The 28-year-old Slovak is not the world No 27 for nothing and as one of the fittest players on the tour he is not the sort of opponent you want to face at the end of a long and demanding season. If Murray had been at full strength you would have fancied his chances, but after a course of antibiotics he has looked pale and drawn this week.

Nevertheless, disappointment in his final tournament of the year will not detract from what has been a hugely successful season. Having started 2006 as the world No 65, the 19-year-old Scot has climbed into the top 20 and shown that he is capable of living with the very best.

Murray is the only player this year other than Rafael Nadal to beat Roger Federer, the world No 1, and can also look back on his first tournament victory, at San Jose in February, runs to the last 16 at Wimbledon and the US Open, and several other notable scalps, including those of Andy Roddick (twice), Ivan Ljubicic and Lleyton Hewitt.

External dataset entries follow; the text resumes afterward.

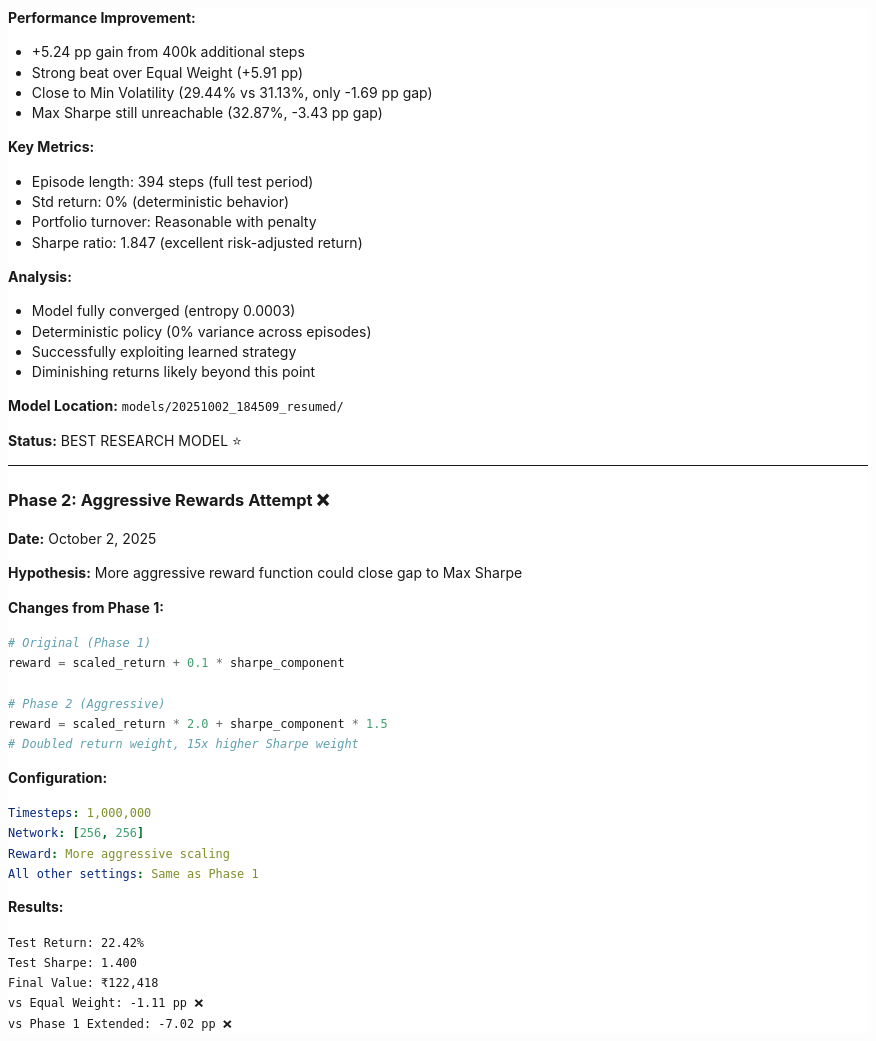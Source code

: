 **Performance Improvement:**
- +5.24 pp gain from 400k additional steps
- Strong beat over Equal Weight (+5.91 pp)
- Close to Min Volatility (29.44% vs 31.13%, only -1.69 pp gap)
- Max Sharpe still unreachable (32.87%, -3.43 pp gap)

**Key Metrics:**
- Episode length: 394 steps (full test period)
- Std return: 0% (deterministic behavior)
- Portfolio turnover: Reasonable with penalty
- Sharpe ratio: 1.847 (excellent risk-adjusted return)

**Analysis:**
- Model fully converged (entropy 0.0003)
- Deterministic policy (0% variance across episodes)
- Successfully exploiting learned strategy
- Diminishing returns likely beyond this point

**Model Location:** `models/20251002_184509_resumed/`

**Status:** BEST RESEARCH MODEL ⭐

---

### Phase 2: Aggressive Rewards Attempt ❌
**Date:** October 2, 2025

**Hypothesis:** More aggressive reward function could close gap to Max Sharpe

**Changes from Phase 1:**
```python
# Original (Phase 1)
reward = scaled_return + 0.1 * sharpe_component

# Phase 2 (Aggressive)
reward = scaled_return * 2.0 + sharpe_component * 1.5
# Doubled return weight, 15x higher Sharpe weight
```

**Configuration:**
```yaml
Timesteps: 1,000,000
Network: [256, 256]
Reward: More aggressive scaling
All other settings: Same as Phase 1
```

**Results:**
```
Test Return: 22.42%
Test Sharpe: 1.400
Final Value: ₹122,418
vs Equal Weight: -1.11 pp ❌
vs Phase 1 Extended: -7.02 pp ❌
```
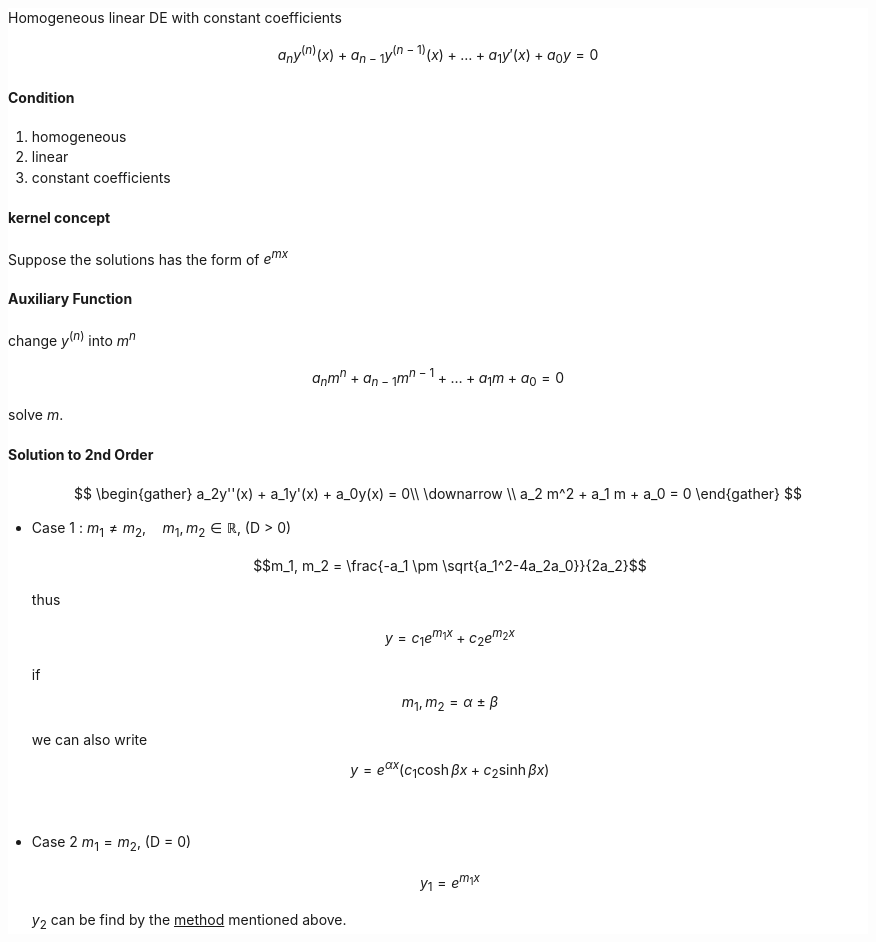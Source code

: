 Homogeneous linear DE with constant coefficients

$$a_ny^{(n)}(x) + a_{n-1}y^{(n-1)}(x) + \dots + a_1y'(x) + a_0y= 0$$


#### Condition
1. homogeneous
2. linear
3. constant coefficients


#### kernel concept
Suppose the solutions has the form of $e^{mx}$

	
#### Auxiliary Function

change $y^{(n)}$ into $m^n$

$$a_nm^n+a_{n-1}m^{n-1}+\dots + a_1m+a_0=0$$
	

solve $m$.


#### Solution to 2nd Order
$$
\begin{gather}
a_2y''(x) + a_1y'(x) + a_0y(x) = 0\\
\downarrow \\
a_2 m^2 + a_1 m + a_0 = 0
\end{gather}
$$

+ Case 1 : $m_1 \neq m_2, \quad m_1, m_2 \in ℝ$, (D > 0)

	$$m_1, m_2 = \frac{-a_1 \pm \sqrt{a_1^2-4a_2a_0}}{2a_2}$$

	thus

	$$y = c_1e^{m_1x} + c_2e^{m_2x}$$
	
	if
	$$
	m_1, m_2 = \alpha \ \pm \ \beta
	$$
	
	we can also write
	$$
	y=e^{\alpha x}(c_1\cosh{\beta x} + c_2\sinh{\beta x})
	$$

	

</br>

+ Case 2 $m_1 = m_2$, (D = 0)

	$$y_1 = e^{m_1x}$$

	$y_2$ can be find by the [method](<#2nd with an known solution#Solution>) mentioned above.
	
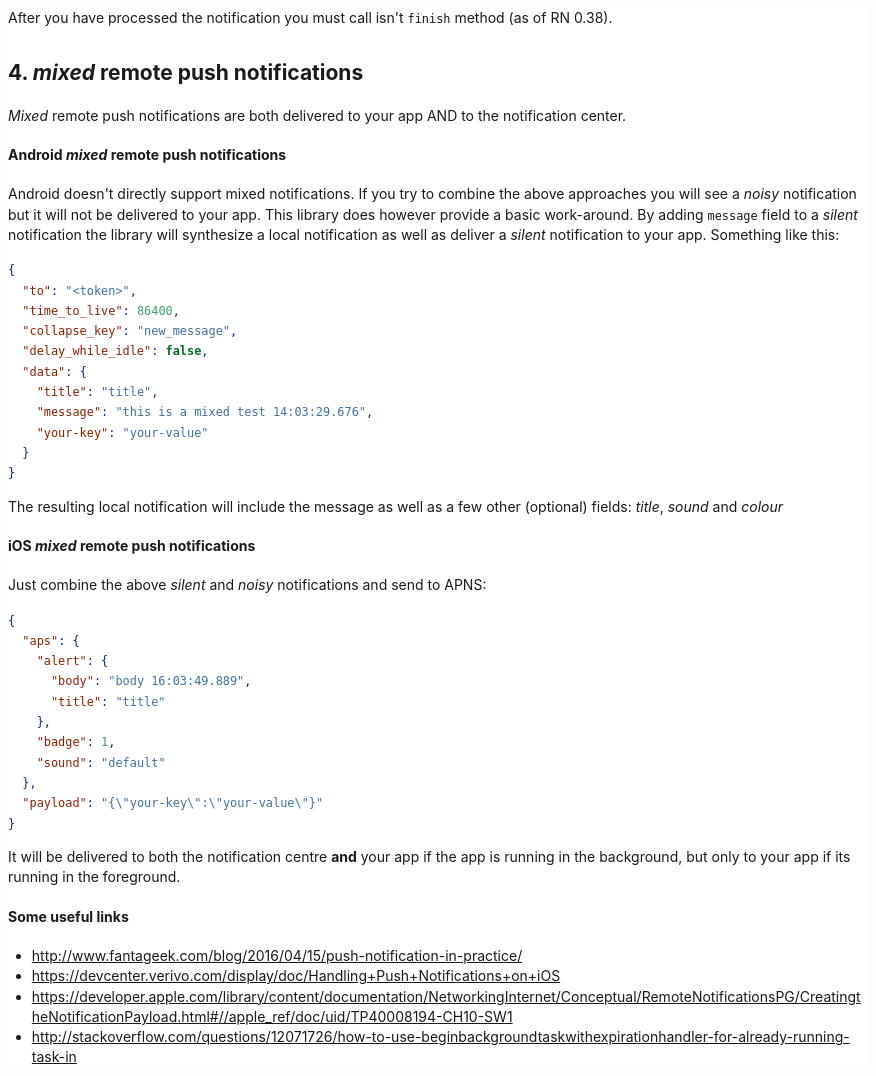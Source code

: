 After you have processed the notification you must call isn't `finish` method (as of RN 0.38).

## 4. _mixed_ remote push notifications

_Mixed_ remote push notifications are both delivered to your app AND to the notification center.

#### Android _mixed_ remote push notifications

Android doesn't directly support mixed notifications.  If you try to combine the above approaches you will see a _noisy_ notification but it will not be delivered to your app.  This library does however provide a basic work-around.  By adding `message` field to a _silent_ notification the library will synthesize a local notification as well as deliver a _silent_ notification to your app.  Something like this:

```json
{
  "to": "<token>",
  "time_to_live": 86400,
  "collapse_key": "new_message",
  "delay_while_idle": false,
  "data": {
    "title": "title",
    "message": "this is a mixed test 14:03:29.676",
    "your-key": "your-value"
  }
}
```

The resulting local notification will include the message as well as a few other (optional) fields: _title_, _sound_ and _colour_

#### iOS _mixed_ remote push notifications

Just combine the above _silent_ and _noisy_ notifications and send to APNS:

```json
{
  "aps": {
    "alert": {
      "body": "body 16:03:49.889",
      "title": "title"
    },
    "badge": 1,
    "sound": "default"
  },
  "payload": "{\"your-key\":\"your-value\"}"
}
```

It will be delivered to both the notification centre **and** your app if the app is running in the background, but only to your app if its running in the foreground.

#### Some useful links

 * http://www.fantageek.com/blog/2016/04/15/push-notification-in-practice/
 * https://devcenter.verivo.com/display/doc/Handling+Push+Notifications+on+iOS
 * https://developer.apple.com/library/content/documentation/NetworkingInternet/Conceptual/RemoteNotificationsPG/CreatingtheNotificationPayload.html#//apple_ref/doc/uid/TP40008194-CH10-SW1
 * http://stackoverflow.com/questions/12071726/how-to-use-beginbackgroundtaskwithexpirationhandler-for-already-running-task-in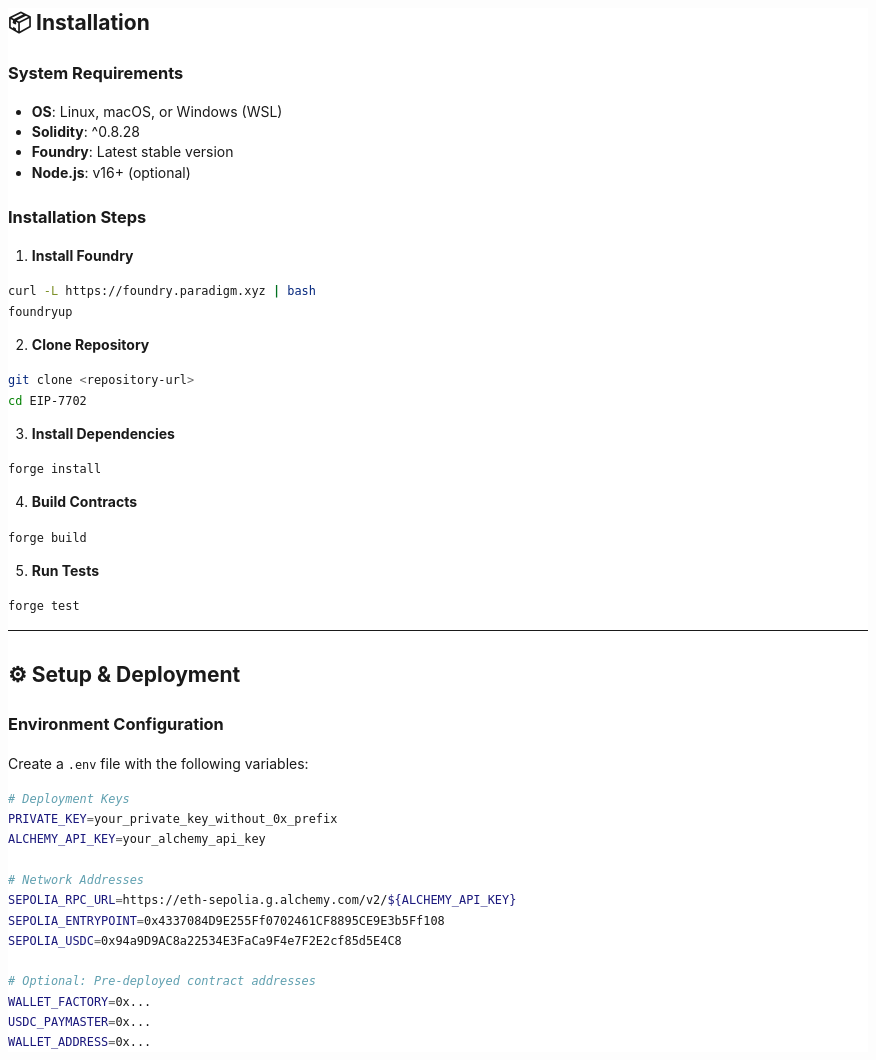 
## 📦 Installation

### System Requirements

- **OS**: Linux, macOS, or Windows (WSL)
- **Solidity**: ^0.8.28
- **Foundry**: Latest stable version
- **Node.js**: v16+ (optional)

### Installation Steps

1. **Install Foundry**
```bash
curl -L https://foundry.paradigm.xyz | bash
foundryup
```

2. **Clone Repository**
```bash
git clone <repository-url>
cd EIP-7702
```

3. **Install Dependencies**
```bash
forge install
```

4. **Build Contracts**
```bash
forge build
```

5. **Run Tests**
```bash
forge test
```

---

## ⚙️ Setup & Deployment

### Environment Configuration

Create a `.env` file with the following variables:

```bash
# Deployment Keys
PRIVATE_KEY=your_private_key_without_0x_prefix
ALCHEMY_API_KEY=your_alchemy_api_key

# Network Addresses
SEPOLIA_RPC_URL=https://eth-sepolia.g.alchemy.com/v2/${ALCHEMY_API_KEY}
SEPOLIA_ENTRYPOINT=0x4337084D9E255Ff0702461CF8895CE9E3b5Ff108
SEPOLIA_USDC=0x94a9D9AC8a22534E3FaCa9F4e7F2E2cf85d5E4C8

# Optional: Pre-deployed contract addresses
WALLET_FACTORY=0x...
USDC_PAYMASTER=0x...
WALLET_ADDRESS=0x...
```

Last night's match had been scheduled for court one, a small arena hidden away deep in Bercy's huge Palais Omnisports where Murray had beaten Juan Ignacio Chela the night before, but the two men suddenly became the evening's main attraction on centre court when Richard Gasquet, the French No 1, pulled out of his match with Marat Safin because of a thigh injury.

It completed a day of disappointment for the home nation, which had filled 12 of the 48 places in the main draw but was left with none in the quarter-finals after Gasquet's withdrawal. The 12,000-capacity arena was less than a quarter full and the match was played in near silence for long periods, although one spectator, noticing the colour of the shirts worn by both men, briefly raised spirits with a cry of "Allez les Bleus!" Hrbaty, dragging Murray from side to side, had the British No 1 gasping for breath ­ a repeat of the problem he had suffered against Chela ­ as he was broken twice in the first three games.

The first set featured eight breaks in 12 games. Hrbaty had three points for a 5-2 lead, but Murray fought back to lead 5-4 and also took a 5-3 lead in the tie-break. But the telling moment came at 6-6 when a marathon point ended with an exhausted Murray putting a backhand in the net.

Hrbaty took the set when Murray netted another backhand on the next point. The first set had taken more than an hour but the Slovak raced away with the second in just 18 minutes.

Murray returns to competition in eight weeks' time in Doha, although he will probably spend half of the intervening period working with his coach, Brad Gilbert.

Was he now looking forward to a break? "I can't wait," he said. "It's been a really tough year mentally for me. It's been a very successful year. I think I've earned a break. I played a lot of tennis. I've done a lot of travelling. I've flown around the world to fit Davis Cup into my schedule.

"I played a lot at the start of the year. I tried to pace myself a bit better towards the end. I feel like it's time for a break, recharge my batteries, get ready for next year. I wouldn't mind taking a holiday somewhere, relaxing, getting in the sun, just having a bit of time to myself. " He has earned it.